Стебель у образца № 786, пишу я в блокноте, сделан из толстой 30-й проволоки, обмотанной зеленой тканью. Толщина проволоки для стебельков листьев — 20.
Я не какой-нибудь псих ненормальный. Просто мне хочется получить доказательство, что смерть — это еще не конец. Даже если однажды ночью меня схватят ожившие мертвецы, даже если меня разорвут на части, по крайней мере я буду знать, что умираю не насовсем. И это немного меня утешит.
Зная, что жизнь после смерти действительно существует, я смогу умереть счастливым. Так что я жду. Смотрю в оба. Слушаю, приложив ухо к холодной мраморной плите. Я обхожу их все. Я пишу у себя в блокноте: в склепе 7896 все тихо.
В склепе 7897 все тихо.
В склепе 7898 все тихо.
Я пишу у себя в блокноте: образец № 45 — белая бакелитовая роза. Бакелит — старейшая из синтетических пластмасс. Его изобрели в 1907 году, когда один химик нагрел смесь фенола с формальдегидом. В викторианском языке цветов белая роза означает молчание.
Девушка появляется в самый что ни на есть подходящий день для сбора новых цветов. Вчера был День поминовения, зато сегодня здесь пусто. Толпы народу схлынули, теперь — до следующего года. Мы с ней одни в галерее. Я смотрю на нее и надеюсь, что она мертвая.
На следующий день после Дня поминовения сторож обходит галереи с мусорным баком на колесиках и собирает все свежие цветы. Самый низкий сорт свежих цветов, «похоронный сорт», как его называют флористы.
Я часто сталкиваюсь со сторожем, но мы с ним ни разу не заговорили. Однажды он застал меня ночью, когда я слушал склепы — стоял, приложив ухо к плите. Его фонарик высветил меня из темноты, но даже тогда он прошел мимо, упорно глядя в другую сторону. Я держал в руке туфлю и стучал по плите. Привет. Я выстукивал азбукой Морзе: меня кто-нибудь слышит?
Цветы похоронного сорта смотрятся совершенно нормально, но вянут уже на следующий день. И вот представьте себе картину: поникшие, потемневшие цветы уныло свисают из бронзовых ваз, закрепленных у каждого склепа, гнилая вода каплет на мраморный пол, лепестки покрывает пушистая плесень — это печальное зрелище сразу наводит на мысли о том, что происходит с твоими родными и близкими там, внутри.
На следующий день после Дня поминовения сторож выносит их на помойку. Вянущие цветы.

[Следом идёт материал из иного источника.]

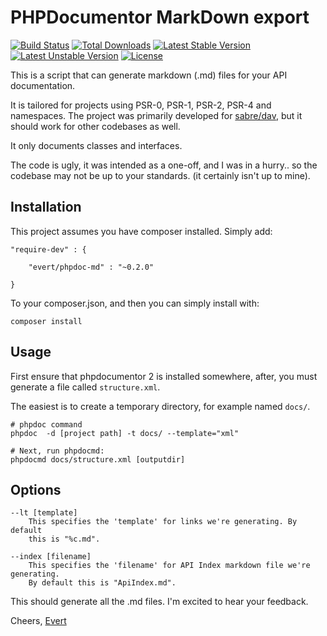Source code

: PHPDocumentor MarkDown export
=============================
[![Build Status](https://travis-ci.org/evert/phpdoc-md.svg)](https://travis-ci.org/evert/phpdoc-md)
[![Total Downloads](https://poser.pugx.org/evert/phpdoc-md/d/total.svg)](https://packagist.org/packages/evert/phpdoc-md)
[![Latest Stable Version](https://poser.pugx.org/evert/phpdoc-md/v/stable.svg)](https://packagist.org/packages/evert/phpdoc-md)
[![Latest Unstable Version](https://poser.pugx.org/evert/phpdoc-md/v/unstable.svg)](https://packagist.org/packages/evert/phpdoc-md)
[![License](https://poser.pugx.org/evert/phpdoc-md/license.svg)](https://packagist.org/packages/evert/phpdoc-md)

This is a script that can generate markdown (.md) files for your API
documentation.

It is tailored for projects using PSR-0, PSR-1, PSR-2, PSR-4 and namespaces.
The project was primarily developed for [sabre/dav](https://sabre.io/),
but it should work for other codebases as well.

It only documents classes and interfaces.

The code is ugly, it was intended as a one-off, and I was in a hurry.. so the
codebase may not be up to your standards. (it certainly isn't up to mine).

Installation
------------

This project assumes you have composer installed.
Simply add:

    "require-dev" : {

        "evert/phpdoc-md" : "~0.2.0"

    }

To your composer.json, and then you can simply install with:

    composer install


Usage
-----

First ensure that phpdocumentor 2 is installed somewhere, after, you must
generate a file called `structure.xml`.

The easiest is to create a temporary directory, for example named `docs/`.

    # phpdoc command
    phpdoc  -d [project path] -t docs/ --template="xml"

    # Next, run phpdocmd:
    phpdocmd docs/structure.xml [outputdir]

Options
-------

    --lt [template]
        This specifies the 'template' for links we're generating. By default
        this is "%c.md".

    --index [filename]
        This specifies the 'filename' for API Index markdown file we're generating.
        By default this is "ApiIndex.md".

This should generate all the .md files. I'm excited to hear your feedback.

Cheers,
[Evert](https://twitter.com/evertp)
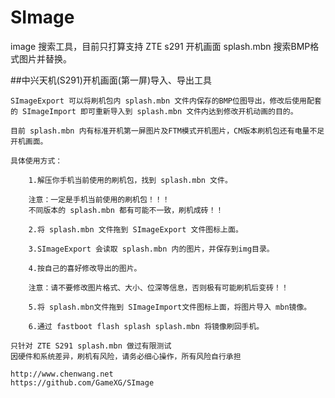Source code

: # SImage
image 搜索工具，目前只打算支持 ZTE s291 开机画面 splash.mbn 搜索BMP格式图片并替换。

##中兴天机(S291)开机画面(第一屏)导入、导出工具

    SImageExport 可以将刷机包内 splash.mbn 文件内保存的BMP位图导出，修改后使用配套的 SImageImport 即可重新导入到 splash.mbn 文件内达到修改开机动画的目的。

    目前 splash.mbn 内有标准开机第一屏图片及FTM模式开机图片，CM版本刷机包还有电量不足开机画面。

    具体使用方式：

        1.解压你手机当前使用的刷机包，找到 splash.mbn 文件。

        注意：一定是手机当前使用的刷机包！！！
        不同版本的 splash.mbn 都有可能不一致，刷机成砖！！

        2.将 splash.mbn 文件拖到 SImageExport 文件图标上面。

        3.SImageExport 会读取 splash.mbn 内的图片，并保存到img目录。

        4.按自己的喜好修改导出的图片。

        注意：请不要修改图片格式、大小、位深等信息，否则极有可能刷机后变砖！！

        5.将 splash.mbn文件拖到 SImageImport文件图标上面，将图片导入 mbn镜像。

        6.通过 fastboot flash splash splash.mbn 将镜像刷回手机。

    只针对 ZTE S291 splash.mbn 做过有限测试
    因硬件和系统差异，刷机有风险，请务必细心操作，所有风险自行承担

    http://www.chenwang.net
    https://github.com/GameXG/SImage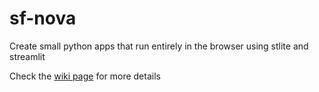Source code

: # sf-nova
Create small python apps that run entirely in the browser using stlite and streamlit


Check the [wiki page](../../wiki) for more details
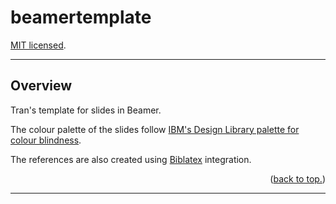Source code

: # beamertemplate

[MIT licensed](https://github.com/PaulTran47/beamertemplate/blob/master/LICENCE.md).

---

## Overview

Tran's template for slides in Beamer.

The colour palette of the slides follow [IBM's Design Library palette for colour blindness](https://davidmathlogic.com/colorblind/).

The references are also created using [Biblatex](https://ctan.org/pkg/biblatex) integration.

<p align="right">
  (<a href="#beamertemplate">back to top.</a>)
</p>

---

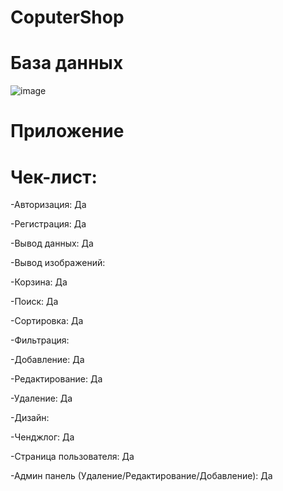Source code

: # CoputerShop



# База данных

![image](https://github.com/user-attachments/assets/a026e431-2eba-4683-bde4-8868b8093bc6)

# Приложение

# Чек-лист:

-Авторизация: Да

-Регистрация: Да

-Вывод данных: Да

-Вывод изображений: 

-Корзина: Да

-Поиск: Да

-Сортировка: Да

-Фильтрация:

-Добавление: Да

-Редактирование: Да

-Удаление: Да

-Дизайн: 

-Ченджлог: Да

-Страница пользователя: Да

-Админ панель (Удаление/Редактирование/Добавление): Да
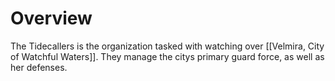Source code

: # Overview
The Tidecallers is the organization tasked with watching over [[Velmira, City of Watchful Waters]]. They manage the citys primary guard force, as well as her defenses.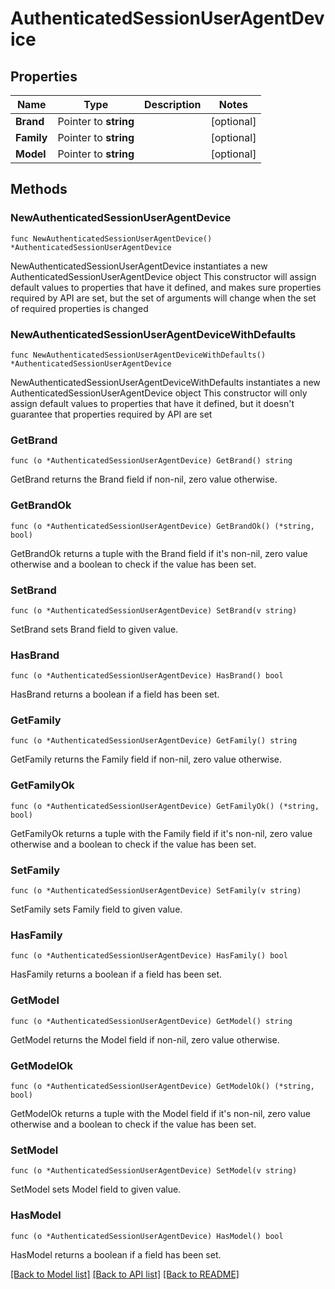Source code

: # AuthenticatedSessionUserAgentDevice

## Properties

Name | Type | Description | Notes
------------ | ------------- | ------------- | -------------
**Brand** | Pointer to **string** |  | [optional] 
**Family** | Pointer to **string** |  | [optional] 
**Model** | Pointer to **string** |  | [optional] 

## Methods

### NewAuthenticatedSessionUserAgentDevice

`func NewAuthenticatedSessionUserAgentDevice() *AuthenticatedSessionUserAgentDevice`

NewAuthenticatedSessionUserAgentDevice instantiates a new AuthenticatedSessionUserAgentDevice object
This constructor will assign default values to properties that have it defined,
and makes sure properties required by API are set, but the set of arguments
will change when the set of required properties is changed

### NewAuthenticatedSessionUserAgentDeviceWithDefaults

`func NewAuthenticatedSessionUserAgentDeviceWithDefaults() *AuthenticatedSessionUserAgentDevice`

NewAuthenticatedSessionUserAgentDeviceWithDefaults instantiates a new AuthenticatedSessionUserAgentDevice object
This constructor will only assign default values to properties that have it defined,
but it doesn't guarantee that properties required by API are set

### GetBrand

`func (o *AuthenticatedSessionUserAgentDevice) GetBrand() string`

GetBrand returns the Brand field if non-nil, zero value otherwise.

### GetBrandOk

`func (o *AuthenticatedSessionUserAgentDevice) GetBrandOk() (*string, bool)`

GetBrandOk returns a tuple with the Brand field if it's non-nil, zero value otherwise
and a boolean to check if the value has been set.

### SetBrand

`func (o *AuthenticatedSessionUserAgentDevice) SetBrand(v string)`

SetBrand sets Brand field to given value.

### HasBrand

`func (o *AuthenticatedSessionUserAgentDevice) HasBrand() bool`

HasBrand returns a boolean if a field has been set.

### GetFamily

`func (o *AuthenticatedSessionUserAgentDevice) GetFamily() string`

GetFamily returns the Family field if non-nil, zero value otherwise.

### GetFamilyOk

`func (o *AuthenticatedSessionUserAgentDevice) GetFamilyOk() (*string, bool)`

GetFamilyOk returns a tuple with the Family field if it's non-nil, zero value otherwise
and a boolean to check if the value has been set.

### SetFamily

`func (o *AuthenticatedSessionUserAgentDevice) SetFamily(v string)`

SetFamily sets Family field to given value.

### HasFamily

`func (o *AuthenticatedSessionUserAgentDevice) HasFamily() bool`

HasFamily returns a boolean if a field has been set.

### GetModel

`func (o *AuthenticatedSessionUserAgentDevice) GetModel() string`

GetModel returns the Model field if non-nil, zero value otherwise.

### GetModelOk

`func (o *AuthenticatedSessionUserAgentDevice) GetModelOk() (*string, bool)`

GetModelOk returns a tuple with the Model field if it's non-nil, zero value otherwise
and a boolean to check if the value has been set.

### SetModel

`func (o *AuthenticatedSessionUserAgentDevice) SetModel(v string)`

SetModel sets Model field to given value.

### HasModel

`func (o *AuthenticatedSessionUserAgentDevice) HasModel() bool`

HasModel returns a boolean if a field has been set.


[[Back to Model list]](../README.md#documentation-for-models) [[Back to API list]](../README.md#documentation-for-api-endpoints) [[Back to README]](../README.md)


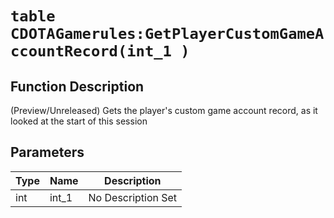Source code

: # `table CDOTAGamerules:GetPlayerCustomGameAccountRecord(int_1 )`
## Function Description
(Preview/Unreleased) Gets the player's custom game account record, as it looked at the start of this session
## Parameters
Type|Name|Description
--|--|--
int|int_1|No Description Set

Но зато остается богатый — урожай из новых искусственных пионов из темно-красного шелка, который кажется почти черным. В этом году появились ароматизированные пластмассовые орхидеи. Роскошные длинные гирлянды белых и синих ипомей из синтетического шелка прямо просятся, чтобы их украли.
Среди старейших образцов есть цветы из шифона, органзы, бархата, жоржета, крепдешина и широких атласных лент. У меня в руках — охапка цветов. Львиный зев, душистый горошек, шалфей. Штокрозы, ночные красавицы, незабудки. Поддельные, ненастоящие и красивые, но жесткие и шершавые, в этом году искусственные цветы сбрызнуты прозрачными капельками полистирольной росы.
В этом году, с опозданием на день, приходит девушка. Приходит девушка и приносит совершенно непримечательный букетик кримпленовых тюльпанов и анемонов — классические викторианские цветы-символы печали и смерти, опустошения, тоски и заброшенности, — и я смотрю на нее с верхней ступеньки лестницы, в дальнем конце западной галереи, на шестом этаже в крыле Умиротворения, со своим полевым блокнотом в руках.